━━━━━ EXTRACTED INFORMATION ━━━━━

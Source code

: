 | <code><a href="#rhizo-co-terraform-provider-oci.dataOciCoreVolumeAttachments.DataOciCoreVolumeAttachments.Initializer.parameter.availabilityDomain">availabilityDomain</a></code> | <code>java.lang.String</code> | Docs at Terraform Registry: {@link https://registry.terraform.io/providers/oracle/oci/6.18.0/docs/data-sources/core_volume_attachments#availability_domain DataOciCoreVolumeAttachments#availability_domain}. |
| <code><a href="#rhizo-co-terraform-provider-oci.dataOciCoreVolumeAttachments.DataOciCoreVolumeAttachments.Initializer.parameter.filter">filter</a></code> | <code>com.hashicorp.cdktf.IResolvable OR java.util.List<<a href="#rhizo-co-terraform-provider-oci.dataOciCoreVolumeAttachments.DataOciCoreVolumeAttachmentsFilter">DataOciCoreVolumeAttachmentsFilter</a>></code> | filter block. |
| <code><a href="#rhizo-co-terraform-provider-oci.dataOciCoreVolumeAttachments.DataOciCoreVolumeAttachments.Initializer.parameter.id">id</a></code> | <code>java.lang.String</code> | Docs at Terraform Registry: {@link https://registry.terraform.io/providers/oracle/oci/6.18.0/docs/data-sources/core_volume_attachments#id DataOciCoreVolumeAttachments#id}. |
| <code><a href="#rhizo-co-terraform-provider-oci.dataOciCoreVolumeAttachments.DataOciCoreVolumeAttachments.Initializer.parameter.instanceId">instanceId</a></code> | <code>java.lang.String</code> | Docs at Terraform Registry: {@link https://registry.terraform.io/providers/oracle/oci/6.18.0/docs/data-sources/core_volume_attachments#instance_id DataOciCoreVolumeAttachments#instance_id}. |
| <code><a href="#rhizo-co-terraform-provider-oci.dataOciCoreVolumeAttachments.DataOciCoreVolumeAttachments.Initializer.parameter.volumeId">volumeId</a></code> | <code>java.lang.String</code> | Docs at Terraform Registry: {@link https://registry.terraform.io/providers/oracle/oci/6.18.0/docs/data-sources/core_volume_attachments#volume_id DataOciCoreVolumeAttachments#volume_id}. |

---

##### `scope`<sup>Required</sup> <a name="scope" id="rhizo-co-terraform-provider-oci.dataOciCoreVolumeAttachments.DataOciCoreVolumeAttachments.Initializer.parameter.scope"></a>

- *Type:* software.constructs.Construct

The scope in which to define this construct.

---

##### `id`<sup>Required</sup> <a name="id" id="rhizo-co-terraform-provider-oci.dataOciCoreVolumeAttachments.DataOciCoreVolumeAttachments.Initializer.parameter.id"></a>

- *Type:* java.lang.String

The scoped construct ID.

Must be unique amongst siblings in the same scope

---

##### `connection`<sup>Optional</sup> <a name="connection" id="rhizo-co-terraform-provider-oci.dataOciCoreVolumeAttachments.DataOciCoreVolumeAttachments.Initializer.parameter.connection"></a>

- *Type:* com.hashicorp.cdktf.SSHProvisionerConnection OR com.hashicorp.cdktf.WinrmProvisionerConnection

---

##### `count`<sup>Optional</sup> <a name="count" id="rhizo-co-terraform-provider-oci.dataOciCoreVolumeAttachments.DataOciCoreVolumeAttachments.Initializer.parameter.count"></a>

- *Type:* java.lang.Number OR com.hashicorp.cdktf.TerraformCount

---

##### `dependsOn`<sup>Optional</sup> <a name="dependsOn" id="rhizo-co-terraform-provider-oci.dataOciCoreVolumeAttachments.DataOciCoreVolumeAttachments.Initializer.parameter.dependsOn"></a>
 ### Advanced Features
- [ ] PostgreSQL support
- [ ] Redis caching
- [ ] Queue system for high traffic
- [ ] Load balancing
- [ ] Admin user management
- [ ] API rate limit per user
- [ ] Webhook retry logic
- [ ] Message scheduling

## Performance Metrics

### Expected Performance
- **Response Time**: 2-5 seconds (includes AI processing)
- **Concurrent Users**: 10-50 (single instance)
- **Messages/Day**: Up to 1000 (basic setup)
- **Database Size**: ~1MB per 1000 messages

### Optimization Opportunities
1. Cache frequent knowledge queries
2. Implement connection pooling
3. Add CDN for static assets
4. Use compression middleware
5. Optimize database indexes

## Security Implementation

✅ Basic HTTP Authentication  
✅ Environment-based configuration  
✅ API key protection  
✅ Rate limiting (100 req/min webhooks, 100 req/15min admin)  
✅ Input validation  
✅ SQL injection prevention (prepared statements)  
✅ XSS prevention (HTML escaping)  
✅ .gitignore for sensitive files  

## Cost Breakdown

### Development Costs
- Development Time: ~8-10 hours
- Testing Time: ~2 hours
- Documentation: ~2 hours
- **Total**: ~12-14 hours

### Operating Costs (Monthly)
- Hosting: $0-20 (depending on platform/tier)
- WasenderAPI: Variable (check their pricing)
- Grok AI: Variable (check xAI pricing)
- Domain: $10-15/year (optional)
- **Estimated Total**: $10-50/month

━━━━━

# WORK INSTRUCTIONS
Extract exactly and only the lines above from the line containing "- *Type:* java.lang.Number" through the line containing "- [ ] Webhook retry logic", both end lines included.

# OUTPUT FOR THIS EXERCISE
- *Type:* java.lang.Number OR com.hashicorp.cdktf.TerraformCount

---

##### `dependsOn`<sup>Optional</sup> <a name="dependsOn" id="rhizo-co-terraform-provider-oci.dataOciCoreVolumeAttachments.DataOciCoreVolumeAttachments.Initializer.parameter.dependsOn"></a>
 ### Advanced Features
- [ ] PostgreSQL support
- [ ] Redis caching
- [ ] Queue system for high traffic
- [ ] Load balancing
- [ ] Admin user management
- [ ] API rate limit per user
- [ ] Webhook retry logic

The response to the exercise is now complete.